Since there are several plausible reasons for the differences we see here, and few salient reasons to expect effects in the opposite direction (expertise could go either way), the size of the selection biases in question are probably at most as large as the gaps between the predictions of the groups. That is, roughly two decades between AI and AGI researchers, and another several decades between AI researchers and others. Part of this span should be a bias of the remaining group toward being too pessimistic, but in both cases the remaining groups are much larger than the selected group, so most of the bias should be in the selected group.

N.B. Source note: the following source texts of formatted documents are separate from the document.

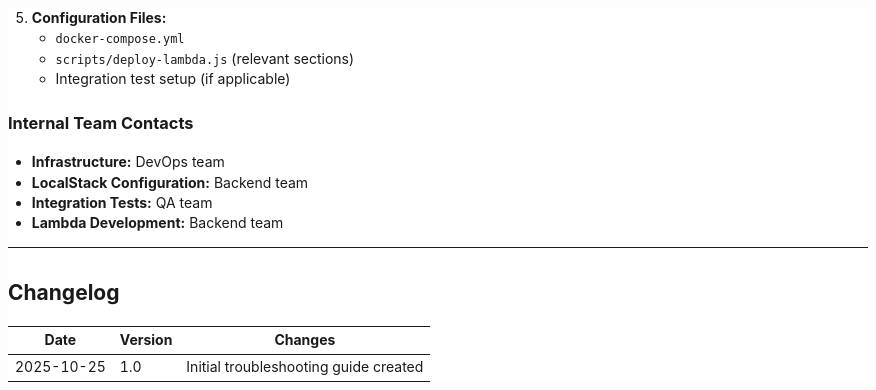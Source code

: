 5. **Configuration Files:**
   - `docker-compose.yml`
   - `scripts/deploy-lambda.js` (relevant sections)
   - Integration test setup (if applicable)

### Internal Team Contacts

- **Infrastructure:** DevOps team
- **LocalStack Configuration:** Backend team
- **Integration Tests:** QA team
- **Lambda Development:** Backend team

---

## Changelog

| Date | Version | Changes |
|------|---------|---------|
| 2025-10-25 | 1.0 | Initial troubleshooting guide created |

Effects of group biases on predictions

People being selected into groups such as ‘AGI researchers’ based on their optimism does not in itself introduce a bias. The problem arises when people from different groups start making different numbers of predictions. In practice, they do. Among the predictions we know of, most are from AI researchers, and a large fraction of those are from AGI researchers. Of surveys we have recorded, 80% target AI or AGI researchers, and around half of them target AGI researchers in particular. Statements in the MIRI dataset since 2000 include 13 from AGI researchers, 16 from AI researchers, 6 from futurists, and 6 from others. This suggests we should expect aggregated predictions from surveys and statements to be optimistic, by roughly decades.

Conclusions

It seems likely that AI and AGI researchers’ predictions exhibit a selection bias toward being early, based on reason to expect such a bias, the large disparity between AI and AGI researchers’ predictions (while AI researchers seem likely to be optimistic if anything), and the consistency between the distributions we see and those we would expect under the selection bias explanation for disagreement. Since AI and AGI researchers are heavily represented in prediction data, predictions are likely to be biased toward optimism, by roughly decades.

 

Relevance

Accuracy of AI predictions: many AI timeline predictions come from AI researchers and AGI researchers, and people interested in futurism. If we want to use these predictions to estimate AI timelines, it is valuable to know how biased they are, so we can correct for such biases.

Detecting relevant expertise: if the difference between AI and AGI researcher predictions is not due to bias, then it suggests one group had additional information. Such information would be worth investigating.